Since Patch 3 of Veeam Backup & Replication v7 (build 7.0.0.839) there has been a new mode to manage hotadd backups over NFS, available via a registry key. Per the original release notes:
Intelligent load balancing can now be configured to give preference to backup proxy located on the same host using the EnableSameHostHotaddMode (DWORD) registry value.
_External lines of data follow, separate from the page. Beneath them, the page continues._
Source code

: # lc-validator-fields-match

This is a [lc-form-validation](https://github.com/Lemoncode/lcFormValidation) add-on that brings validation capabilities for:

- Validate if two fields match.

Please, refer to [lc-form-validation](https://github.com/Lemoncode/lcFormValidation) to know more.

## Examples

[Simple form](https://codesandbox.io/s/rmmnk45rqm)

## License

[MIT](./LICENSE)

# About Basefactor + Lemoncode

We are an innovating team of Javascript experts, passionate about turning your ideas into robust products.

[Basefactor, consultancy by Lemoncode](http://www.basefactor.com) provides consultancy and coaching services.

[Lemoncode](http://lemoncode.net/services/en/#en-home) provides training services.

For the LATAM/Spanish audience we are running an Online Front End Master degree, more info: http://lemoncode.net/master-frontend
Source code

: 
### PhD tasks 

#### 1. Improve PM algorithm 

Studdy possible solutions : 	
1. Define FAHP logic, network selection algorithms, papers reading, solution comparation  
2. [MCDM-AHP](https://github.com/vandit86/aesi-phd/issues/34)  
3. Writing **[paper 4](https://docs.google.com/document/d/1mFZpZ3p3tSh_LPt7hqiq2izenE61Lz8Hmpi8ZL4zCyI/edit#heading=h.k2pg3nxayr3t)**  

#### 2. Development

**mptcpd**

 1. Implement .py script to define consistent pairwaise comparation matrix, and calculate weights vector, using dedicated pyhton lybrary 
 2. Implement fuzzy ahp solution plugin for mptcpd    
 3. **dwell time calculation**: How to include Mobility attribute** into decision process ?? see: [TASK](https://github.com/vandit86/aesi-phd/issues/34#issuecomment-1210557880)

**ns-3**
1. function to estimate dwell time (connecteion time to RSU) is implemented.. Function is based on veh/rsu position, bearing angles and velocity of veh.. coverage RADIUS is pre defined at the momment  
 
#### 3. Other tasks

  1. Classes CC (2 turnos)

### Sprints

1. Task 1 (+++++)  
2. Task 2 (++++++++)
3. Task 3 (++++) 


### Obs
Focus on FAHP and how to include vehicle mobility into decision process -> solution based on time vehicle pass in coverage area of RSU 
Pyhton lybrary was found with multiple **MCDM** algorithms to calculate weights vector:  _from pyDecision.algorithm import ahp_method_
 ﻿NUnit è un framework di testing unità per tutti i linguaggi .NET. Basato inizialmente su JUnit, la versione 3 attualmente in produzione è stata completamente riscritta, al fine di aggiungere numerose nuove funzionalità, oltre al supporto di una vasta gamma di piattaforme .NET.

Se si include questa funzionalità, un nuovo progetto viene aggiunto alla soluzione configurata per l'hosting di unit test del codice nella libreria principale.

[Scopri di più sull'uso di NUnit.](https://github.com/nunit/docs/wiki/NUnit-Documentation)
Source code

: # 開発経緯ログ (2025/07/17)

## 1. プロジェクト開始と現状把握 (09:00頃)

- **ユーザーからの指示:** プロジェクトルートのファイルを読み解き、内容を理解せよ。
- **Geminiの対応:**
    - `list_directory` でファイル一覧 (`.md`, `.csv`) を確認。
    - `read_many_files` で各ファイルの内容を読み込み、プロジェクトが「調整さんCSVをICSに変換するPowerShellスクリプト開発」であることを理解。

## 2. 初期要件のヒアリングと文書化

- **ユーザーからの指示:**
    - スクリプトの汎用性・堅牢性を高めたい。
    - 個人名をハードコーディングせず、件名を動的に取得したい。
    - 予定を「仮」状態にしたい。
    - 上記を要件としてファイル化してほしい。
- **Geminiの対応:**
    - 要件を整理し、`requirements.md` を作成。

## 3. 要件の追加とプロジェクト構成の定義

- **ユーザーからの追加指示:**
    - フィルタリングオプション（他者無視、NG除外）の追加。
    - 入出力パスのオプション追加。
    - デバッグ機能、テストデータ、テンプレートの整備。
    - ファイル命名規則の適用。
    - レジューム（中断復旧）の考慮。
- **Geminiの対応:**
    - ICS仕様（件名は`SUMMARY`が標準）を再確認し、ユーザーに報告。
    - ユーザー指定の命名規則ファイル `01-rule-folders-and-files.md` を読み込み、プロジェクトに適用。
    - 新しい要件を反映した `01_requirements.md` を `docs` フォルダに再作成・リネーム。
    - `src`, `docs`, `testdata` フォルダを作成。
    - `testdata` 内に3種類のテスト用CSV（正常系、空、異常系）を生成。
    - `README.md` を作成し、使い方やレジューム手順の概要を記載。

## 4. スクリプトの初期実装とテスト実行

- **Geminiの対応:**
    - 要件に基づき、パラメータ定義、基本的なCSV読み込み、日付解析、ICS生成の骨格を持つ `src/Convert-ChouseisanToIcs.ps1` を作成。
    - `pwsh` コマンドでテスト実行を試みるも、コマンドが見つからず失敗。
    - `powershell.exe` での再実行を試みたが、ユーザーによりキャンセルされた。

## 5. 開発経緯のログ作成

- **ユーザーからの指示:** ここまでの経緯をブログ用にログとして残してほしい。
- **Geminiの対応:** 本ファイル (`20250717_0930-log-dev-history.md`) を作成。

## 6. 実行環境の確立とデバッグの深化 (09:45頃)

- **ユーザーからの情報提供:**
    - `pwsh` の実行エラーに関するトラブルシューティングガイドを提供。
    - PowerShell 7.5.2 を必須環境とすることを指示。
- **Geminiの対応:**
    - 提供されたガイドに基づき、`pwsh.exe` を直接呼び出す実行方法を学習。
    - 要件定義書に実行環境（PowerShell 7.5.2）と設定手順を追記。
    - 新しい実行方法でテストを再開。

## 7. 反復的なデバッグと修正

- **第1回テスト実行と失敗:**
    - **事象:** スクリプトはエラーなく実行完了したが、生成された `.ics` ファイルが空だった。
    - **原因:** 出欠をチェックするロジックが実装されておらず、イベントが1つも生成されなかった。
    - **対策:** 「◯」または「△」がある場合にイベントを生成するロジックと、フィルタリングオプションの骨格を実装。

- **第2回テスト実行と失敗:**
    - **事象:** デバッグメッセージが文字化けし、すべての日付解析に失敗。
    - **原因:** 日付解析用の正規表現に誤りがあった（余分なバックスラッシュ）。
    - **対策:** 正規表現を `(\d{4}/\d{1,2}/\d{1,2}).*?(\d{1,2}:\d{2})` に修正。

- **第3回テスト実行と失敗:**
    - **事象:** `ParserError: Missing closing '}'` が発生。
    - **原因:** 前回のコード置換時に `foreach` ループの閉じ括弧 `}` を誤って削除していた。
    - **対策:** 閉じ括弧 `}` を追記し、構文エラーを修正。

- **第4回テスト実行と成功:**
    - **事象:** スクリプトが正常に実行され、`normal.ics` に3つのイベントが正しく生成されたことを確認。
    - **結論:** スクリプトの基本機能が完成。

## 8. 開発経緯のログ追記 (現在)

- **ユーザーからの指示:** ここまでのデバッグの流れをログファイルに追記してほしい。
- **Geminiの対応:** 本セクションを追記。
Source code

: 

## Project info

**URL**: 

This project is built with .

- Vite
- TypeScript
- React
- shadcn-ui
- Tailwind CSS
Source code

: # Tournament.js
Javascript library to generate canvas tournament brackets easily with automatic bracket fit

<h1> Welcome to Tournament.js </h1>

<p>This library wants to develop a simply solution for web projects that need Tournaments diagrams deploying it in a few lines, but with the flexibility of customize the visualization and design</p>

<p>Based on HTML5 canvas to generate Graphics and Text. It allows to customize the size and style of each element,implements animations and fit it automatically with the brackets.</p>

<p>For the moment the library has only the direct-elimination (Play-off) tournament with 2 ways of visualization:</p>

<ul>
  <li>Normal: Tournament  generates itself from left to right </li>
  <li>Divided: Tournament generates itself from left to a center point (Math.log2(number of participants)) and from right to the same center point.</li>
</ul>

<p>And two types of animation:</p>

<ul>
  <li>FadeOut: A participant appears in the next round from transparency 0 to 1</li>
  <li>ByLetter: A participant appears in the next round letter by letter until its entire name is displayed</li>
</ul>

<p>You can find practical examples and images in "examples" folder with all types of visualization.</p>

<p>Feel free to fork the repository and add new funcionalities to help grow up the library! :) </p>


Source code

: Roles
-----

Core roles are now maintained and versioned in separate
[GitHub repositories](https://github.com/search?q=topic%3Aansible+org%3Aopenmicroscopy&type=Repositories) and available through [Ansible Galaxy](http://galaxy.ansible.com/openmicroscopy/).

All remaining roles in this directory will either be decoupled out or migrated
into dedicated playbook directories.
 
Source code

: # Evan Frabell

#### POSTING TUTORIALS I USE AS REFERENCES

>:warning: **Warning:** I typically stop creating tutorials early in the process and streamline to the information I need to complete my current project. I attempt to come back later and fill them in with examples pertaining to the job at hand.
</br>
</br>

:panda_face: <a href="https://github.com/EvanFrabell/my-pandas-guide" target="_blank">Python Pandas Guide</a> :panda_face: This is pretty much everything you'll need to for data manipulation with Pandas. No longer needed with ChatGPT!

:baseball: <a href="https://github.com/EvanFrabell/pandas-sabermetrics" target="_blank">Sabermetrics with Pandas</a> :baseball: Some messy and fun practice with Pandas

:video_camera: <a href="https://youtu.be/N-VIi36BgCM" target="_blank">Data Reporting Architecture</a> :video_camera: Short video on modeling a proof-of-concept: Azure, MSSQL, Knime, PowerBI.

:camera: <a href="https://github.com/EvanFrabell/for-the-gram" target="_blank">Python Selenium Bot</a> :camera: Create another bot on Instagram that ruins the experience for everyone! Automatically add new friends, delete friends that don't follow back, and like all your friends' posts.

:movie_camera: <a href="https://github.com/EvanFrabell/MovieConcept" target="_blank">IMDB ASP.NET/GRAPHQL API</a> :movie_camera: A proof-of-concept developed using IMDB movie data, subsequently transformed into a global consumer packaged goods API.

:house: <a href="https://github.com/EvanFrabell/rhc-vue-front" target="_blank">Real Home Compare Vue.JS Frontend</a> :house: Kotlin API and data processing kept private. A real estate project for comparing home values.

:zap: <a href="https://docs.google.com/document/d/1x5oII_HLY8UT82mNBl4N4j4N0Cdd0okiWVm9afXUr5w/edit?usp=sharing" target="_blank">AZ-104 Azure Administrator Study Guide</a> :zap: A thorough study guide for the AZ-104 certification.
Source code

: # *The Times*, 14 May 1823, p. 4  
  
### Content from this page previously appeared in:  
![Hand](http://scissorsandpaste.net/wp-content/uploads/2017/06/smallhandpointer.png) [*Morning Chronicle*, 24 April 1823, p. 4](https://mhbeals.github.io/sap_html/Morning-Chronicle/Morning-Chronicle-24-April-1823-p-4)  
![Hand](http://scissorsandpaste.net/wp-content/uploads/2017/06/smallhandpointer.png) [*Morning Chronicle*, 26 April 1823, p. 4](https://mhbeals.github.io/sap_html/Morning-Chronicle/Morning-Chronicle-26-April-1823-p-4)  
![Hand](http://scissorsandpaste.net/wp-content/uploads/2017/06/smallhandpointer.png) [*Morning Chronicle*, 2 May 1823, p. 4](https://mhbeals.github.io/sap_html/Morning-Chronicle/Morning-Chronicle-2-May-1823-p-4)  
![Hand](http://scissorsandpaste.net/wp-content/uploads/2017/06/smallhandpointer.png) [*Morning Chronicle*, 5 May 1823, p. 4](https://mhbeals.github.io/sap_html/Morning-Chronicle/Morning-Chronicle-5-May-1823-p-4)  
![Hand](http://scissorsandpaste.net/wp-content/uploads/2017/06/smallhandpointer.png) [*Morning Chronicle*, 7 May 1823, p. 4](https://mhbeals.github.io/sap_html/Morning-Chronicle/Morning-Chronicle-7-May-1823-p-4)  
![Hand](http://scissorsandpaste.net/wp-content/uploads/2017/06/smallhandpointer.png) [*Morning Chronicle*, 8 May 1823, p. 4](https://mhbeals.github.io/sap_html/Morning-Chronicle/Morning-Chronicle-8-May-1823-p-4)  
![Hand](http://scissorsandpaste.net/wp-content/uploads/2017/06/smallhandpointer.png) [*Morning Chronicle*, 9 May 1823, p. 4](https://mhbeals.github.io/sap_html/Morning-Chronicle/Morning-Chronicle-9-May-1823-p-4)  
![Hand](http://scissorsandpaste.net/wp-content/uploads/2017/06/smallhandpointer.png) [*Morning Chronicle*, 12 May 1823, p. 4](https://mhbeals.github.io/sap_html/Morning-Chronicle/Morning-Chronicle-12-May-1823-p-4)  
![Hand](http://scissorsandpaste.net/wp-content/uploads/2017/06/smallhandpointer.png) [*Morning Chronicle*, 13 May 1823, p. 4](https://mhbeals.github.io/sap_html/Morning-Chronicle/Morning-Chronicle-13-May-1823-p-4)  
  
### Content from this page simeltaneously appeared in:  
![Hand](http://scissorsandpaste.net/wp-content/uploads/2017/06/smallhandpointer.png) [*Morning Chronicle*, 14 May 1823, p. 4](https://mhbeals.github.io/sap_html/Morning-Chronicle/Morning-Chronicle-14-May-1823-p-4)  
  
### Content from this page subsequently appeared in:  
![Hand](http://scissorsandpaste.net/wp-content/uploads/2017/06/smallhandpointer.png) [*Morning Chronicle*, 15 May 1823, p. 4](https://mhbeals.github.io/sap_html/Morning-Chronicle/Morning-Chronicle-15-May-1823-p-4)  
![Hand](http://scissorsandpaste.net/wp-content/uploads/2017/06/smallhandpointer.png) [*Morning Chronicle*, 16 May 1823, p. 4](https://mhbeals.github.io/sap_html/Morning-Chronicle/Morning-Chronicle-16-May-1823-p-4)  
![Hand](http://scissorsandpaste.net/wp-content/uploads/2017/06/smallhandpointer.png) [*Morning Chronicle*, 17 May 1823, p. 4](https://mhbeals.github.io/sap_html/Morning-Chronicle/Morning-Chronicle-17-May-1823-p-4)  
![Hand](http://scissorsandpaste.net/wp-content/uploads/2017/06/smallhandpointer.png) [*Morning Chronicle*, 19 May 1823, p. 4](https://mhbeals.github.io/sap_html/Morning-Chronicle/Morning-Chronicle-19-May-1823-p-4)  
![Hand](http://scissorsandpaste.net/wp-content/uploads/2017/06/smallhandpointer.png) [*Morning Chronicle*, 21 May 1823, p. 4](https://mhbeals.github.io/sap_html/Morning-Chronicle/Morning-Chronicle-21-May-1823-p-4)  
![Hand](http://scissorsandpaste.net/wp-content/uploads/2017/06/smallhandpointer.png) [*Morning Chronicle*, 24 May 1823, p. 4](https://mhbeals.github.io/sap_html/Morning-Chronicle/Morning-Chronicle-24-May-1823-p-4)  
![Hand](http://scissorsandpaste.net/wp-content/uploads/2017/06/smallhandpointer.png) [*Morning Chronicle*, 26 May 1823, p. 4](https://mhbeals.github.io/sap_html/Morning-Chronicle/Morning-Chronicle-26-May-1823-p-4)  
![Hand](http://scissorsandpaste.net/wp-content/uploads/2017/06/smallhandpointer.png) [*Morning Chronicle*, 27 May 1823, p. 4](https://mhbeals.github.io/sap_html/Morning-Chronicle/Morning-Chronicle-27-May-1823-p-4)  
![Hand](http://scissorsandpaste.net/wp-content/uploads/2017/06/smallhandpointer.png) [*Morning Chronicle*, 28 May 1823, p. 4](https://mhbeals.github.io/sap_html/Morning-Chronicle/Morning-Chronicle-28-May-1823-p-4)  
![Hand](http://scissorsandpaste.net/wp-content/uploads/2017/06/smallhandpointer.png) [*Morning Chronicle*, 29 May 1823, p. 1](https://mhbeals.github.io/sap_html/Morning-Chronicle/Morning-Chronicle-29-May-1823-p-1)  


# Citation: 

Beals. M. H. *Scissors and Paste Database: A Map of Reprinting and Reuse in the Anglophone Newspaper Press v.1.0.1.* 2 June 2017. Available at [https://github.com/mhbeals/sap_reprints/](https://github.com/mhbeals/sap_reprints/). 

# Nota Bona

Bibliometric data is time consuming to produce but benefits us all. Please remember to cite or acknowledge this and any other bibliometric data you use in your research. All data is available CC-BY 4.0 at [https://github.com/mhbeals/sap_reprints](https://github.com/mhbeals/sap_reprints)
I’ve kept this post on hold for a while, since with the upcoming v9, DirectNFS will be a much better option than virtual proxies to backup virtual machines running on NFS shares. But there are situations where this key may be still needed, like people still wanting to use virtual proxies against NFS. So, what is this key, and what you can do with it?
The problems with NFS
The key has been originally developed to overcome some issues arising in NFS storage arrays used in a vSphere environments, and the chosen backup mode is hotadd. Until Veeam Backup & Replication v9 will be released and so Direct NFS will be available as an alternative, the only possible modes with NFS arrays are hotadd and network mode. When 10Gb networks are available, network mode is fast enough, and for this reason we usually suggest it. But there are situations where a user wants still to leverage hotadd: maybe the ethernet connections to the storage are 1 Gb, or in a pure virtualized environment he wants to have Veeam proxies deployed as VMs and do not have to add physical proxies to run network mode effectively.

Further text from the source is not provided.